Exercise instructions
What is needed is a word-for-word transcription of every record below.

Material to process
>>>>

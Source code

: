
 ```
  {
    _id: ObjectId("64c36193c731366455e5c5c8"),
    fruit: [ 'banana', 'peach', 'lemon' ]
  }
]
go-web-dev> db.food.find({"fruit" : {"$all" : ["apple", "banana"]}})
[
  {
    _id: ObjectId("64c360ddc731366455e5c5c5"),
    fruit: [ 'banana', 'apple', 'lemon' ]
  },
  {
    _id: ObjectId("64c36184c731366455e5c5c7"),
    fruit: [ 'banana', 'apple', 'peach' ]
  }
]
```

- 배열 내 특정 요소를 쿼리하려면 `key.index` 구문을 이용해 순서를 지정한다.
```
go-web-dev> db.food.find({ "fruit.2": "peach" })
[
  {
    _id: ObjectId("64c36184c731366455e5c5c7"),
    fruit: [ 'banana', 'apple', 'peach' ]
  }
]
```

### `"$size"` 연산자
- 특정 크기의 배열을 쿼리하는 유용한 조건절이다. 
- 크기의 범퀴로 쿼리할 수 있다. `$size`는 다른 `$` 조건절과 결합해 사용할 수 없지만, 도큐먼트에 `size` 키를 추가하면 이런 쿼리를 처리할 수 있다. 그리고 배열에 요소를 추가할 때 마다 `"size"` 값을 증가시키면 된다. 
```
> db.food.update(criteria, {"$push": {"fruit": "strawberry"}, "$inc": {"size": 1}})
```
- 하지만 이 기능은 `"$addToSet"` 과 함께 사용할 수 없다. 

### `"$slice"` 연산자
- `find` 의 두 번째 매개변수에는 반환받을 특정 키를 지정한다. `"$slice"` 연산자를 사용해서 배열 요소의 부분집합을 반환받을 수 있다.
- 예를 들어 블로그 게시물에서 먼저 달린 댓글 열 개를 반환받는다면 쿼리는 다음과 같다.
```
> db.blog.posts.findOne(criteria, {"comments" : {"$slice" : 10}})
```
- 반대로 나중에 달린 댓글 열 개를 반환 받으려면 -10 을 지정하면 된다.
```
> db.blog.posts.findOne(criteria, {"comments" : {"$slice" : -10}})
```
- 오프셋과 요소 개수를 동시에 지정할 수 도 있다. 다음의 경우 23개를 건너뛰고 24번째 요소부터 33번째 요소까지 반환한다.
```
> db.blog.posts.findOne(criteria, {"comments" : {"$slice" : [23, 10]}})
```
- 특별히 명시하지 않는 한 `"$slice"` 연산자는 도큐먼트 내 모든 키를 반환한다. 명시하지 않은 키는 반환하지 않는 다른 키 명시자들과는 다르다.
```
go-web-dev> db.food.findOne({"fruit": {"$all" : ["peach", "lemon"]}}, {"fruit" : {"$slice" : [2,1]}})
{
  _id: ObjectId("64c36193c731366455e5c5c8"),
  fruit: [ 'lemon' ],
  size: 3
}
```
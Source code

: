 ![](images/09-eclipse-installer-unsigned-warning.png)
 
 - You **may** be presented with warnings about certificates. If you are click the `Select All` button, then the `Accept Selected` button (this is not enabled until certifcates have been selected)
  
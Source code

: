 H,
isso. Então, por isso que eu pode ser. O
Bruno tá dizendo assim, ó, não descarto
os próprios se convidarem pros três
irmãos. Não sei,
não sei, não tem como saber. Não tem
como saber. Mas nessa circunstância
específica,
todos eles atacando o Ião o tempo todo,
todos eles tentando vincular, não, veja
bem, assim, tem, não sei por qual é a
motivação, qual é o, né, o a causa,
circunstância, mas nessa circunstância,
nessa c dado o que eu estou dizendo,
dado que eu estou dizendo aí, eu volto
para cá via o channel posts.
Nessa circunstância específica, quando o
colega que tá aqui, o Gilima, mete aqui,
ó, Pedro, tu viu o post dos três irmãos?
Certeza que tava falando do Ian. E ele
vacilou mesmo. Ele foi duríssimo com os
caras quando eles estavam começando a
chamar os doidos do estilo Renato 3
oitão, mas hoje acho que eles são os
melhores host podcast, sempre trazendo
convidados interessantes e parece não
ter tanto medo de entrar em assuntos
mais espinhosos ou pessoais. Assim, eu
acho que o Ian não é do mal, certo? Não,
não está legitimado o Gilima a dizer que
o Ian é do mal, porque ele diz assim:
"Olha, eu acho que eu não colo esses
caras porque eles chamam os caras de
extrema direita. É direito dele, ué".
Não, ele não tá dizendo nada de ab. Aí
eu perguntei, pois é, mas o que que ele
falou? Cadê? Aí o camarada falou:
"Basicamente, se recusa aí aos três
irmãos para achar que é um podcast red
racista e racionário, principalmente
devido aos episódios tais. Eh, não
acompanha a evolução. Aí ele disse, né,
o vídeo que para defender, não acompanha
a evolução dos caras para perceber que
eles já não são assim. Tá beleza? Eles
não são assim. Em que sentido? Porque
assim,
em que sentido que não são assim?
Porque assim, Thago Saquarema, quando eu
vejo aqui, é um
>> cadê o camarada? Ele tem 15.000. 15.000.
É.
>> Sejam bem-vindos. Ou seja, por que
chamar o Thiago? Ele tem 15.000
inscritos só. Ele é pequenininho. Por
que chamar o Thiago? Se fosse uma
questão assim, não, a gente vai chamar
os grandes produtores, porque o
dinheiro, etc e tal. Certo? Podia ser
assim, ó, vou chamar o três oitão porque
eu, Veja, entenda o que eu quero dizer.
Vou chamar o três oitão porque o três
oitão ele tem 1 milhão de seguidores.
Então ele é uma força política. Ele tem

<<<<

Exercise response
Source code

:
 ```
  {
    _id: ObjectId("64c36193c731366455e5c5c8"),
    fruit: [ 'banana', 'peach', 'lemon' ]
  }
]
go-web-dev> db.food.find({"fruit" : {"$all" : ["apple", "banana"]}})
[
  {
    _id: ObjectId("64c360ddc731366455e5c5c5"),
    fruit: [ 'banana', 'apple', 'lemon' ]
  },
  {
    _id: ObjectId("64c36184c731366455e5c5c7"),
    fruit: [ 'banana', 'apple', 'peach' ]
  }
]
```

- 배열 내 특정 요소를 쿼리하려면 `key.index` 구문을 이용해 순서를 지정한다.
```
go-web-dev> db.food.find({ "fruit.2": "peach" })
[
  {
    _id: ObjectId("64c36184c731366455e5c5c7"),
    fruit: [ 'banana', 'apple', 'peach' ]
  }
]
```

### `"$size"` 연산자
- 특정 크기의 배열을 쿼리하는 유용한 조건절이다. 
- 크기의 범퀴로 쿼리할 수 있다. `$size`는 다른 `$` 조건절과 결합해 사용할 수 없지만, 도큐먼트에 `size` 키를 추가하면 이런 쿼리를 처리할 수 있다. 그리고 배열에 요소를 추가할 때 마다 `"size"` 값을 증가시키면 된다. 
```
> db.food.update(criteria, {"$push": {"fruit": "strawberry"}, "$inc": {"size": 1}})
```
- 하지만 이 기능은 `"$addToSet"` 과 함께 사용할 수 없다. 

### `"$slice"` 연산자
- `find` 의 두 번째 매개변수에는 반환받을 특정 키를 지정한다. `"$slice"` 연산자를 사용해서 배열 요소의 부분집합을 반환받을 수 있다.
- 예를 들어 블로그 게시물에서 먼저 달린 댓글 열 개를 반환받는다면 쿼리는 다음과 같다.
```
> db.blog.posts.findOne(criteria, {"comments" : {"$slice" : 10}})
```
- 반대로 나중에 달린 댓글 열 개를 반환 받으려면 -10 을 지정하면 된다.
```
> db.blog.posts.findOne(criteria, {"comments" : {"$slice" : -10}})
```
- 오프셋과 요소 개수를 동시에 지정할 수 도 있다. 다음의 경우 23개를 건너뛰고 24번째 요소부터 33번째 요소까지 반환한다.
```
> db.blog.posts.findOne(criteria, {"comments" : {"$slice" : [23, 10]}})
```
- 특별히 명시하지 않는 한 `"$slice"` 연산자는 도큐먼트 내 모든 키를 반환한다. 명시하지 않은 키는 반환하지 않는 다른 키 명시자들과는 다르다.
```
go-web-dev> db.food.findOne({"fruit": {"$all" : ["peach", "lemon"]}}, {"fruit" : {"$slice" : [2,1]}})
{
  _id: ObjectId("64c36193c731366455e5c5c8"),
  fruit: [ 'lemon' ],
  size: 3
}
```
Source code

: ![](images/09-eclipse-installer-unsigned-warning.png)
 
 - You **may** be presented with warnings about certificates. If you are click the `Select All` button, then the `Accept Selected` button (this is not enabled until certifcates have been selected)
  
Source code

: H,
isso. Então, por isso que eu pode ser. O
Bruno tá dizendo assim, ó, não descarto
os próprios se convidarem pros três
irmãos. Não sei,
não sei, não tem como saber. Não tem
como saber. Mas nessa circunstância
específica,
todos eles atacando o Ião o tempo todo,
todos eles tentando vincular, não, veja
bem, assim, tem, não sei por qual é a
motivação, qual é o, né, o a causa,
circunstância, mas nessa circunstância,
nessa c dado o que eu estou dizendo,
dado que eu estou dizendo aí, eu volto
para cá via o channel posts.
Nessa circunstância específica, quando o
colega que tá aqui, o Gilima, mete aqui,
ó, Pedro, tu viu o post dos três irmãos?
Certeza que tava falando do Ian. E ele
vacilou mesmo. Ele foi duríssimo com os
caras quando eles estavam começando a
chamar os doidos do estilo Renato 3
oitão, mas hoje acho que eles são os
melhores host podcast, sempre trazendo
convidados interessantes e parece não
ter tanto medo de entrar em assuntos
mais espinhosos ou pessoais. Assim, eu
acho que o Ian não é do mal, certo? Não,
não está legitimado o Gilima a dizer que
o Ian é do mal, porque ele diz assim:
"Olha, eu acho que eu não colo esses
caras porque eles chamam os caras de
extrema direita. É direito dele, ué".
Não, ele não tá dizendo nada de ab. Aí
eu perguntei, pois é, mas o que que ele
falou? Cadê? Aí o camarada falou:
"Basicamente, se recusa aí aos três
irmãos para achar que é um podcast red
racista e racionário, principalmente
devido aos episódios tais. Eh, não
acompanha a evolução. Aí ele disse, né,
o vídeo que para defender, não acompanha
a evolução dos caras para perceber que
eles já não são assim. Tá beleza? Eles
não são assim. Em que sentido? Porque
assim,
em que sentido que não são assim?
Porque assim, Thago Saquarema, quando eu
vejo aqui, é um
>> cadê o camarada? Ele tem 15.000. 15.000.
É.
>> Sejam bem-vindos. Ou seja, por que
chamar o Thiago? Ele tem 15.000
inscritos só. Ele é pequenininho. Por
que chamar o Thiago? Se fosse uma
questão assim, não, a gente vai chamar
os grandes produtores, porque o
dinheiro, etc e tal. Certo? Podia ser
assim, ó, vou chamar o três oitão porque
eu, Veja, entenda o que eu quero dizer.
Vou chamar o três oitão porque o três
oitão ele tem 1 milhão de seguidores.
Então ele é uma força política. Ele tem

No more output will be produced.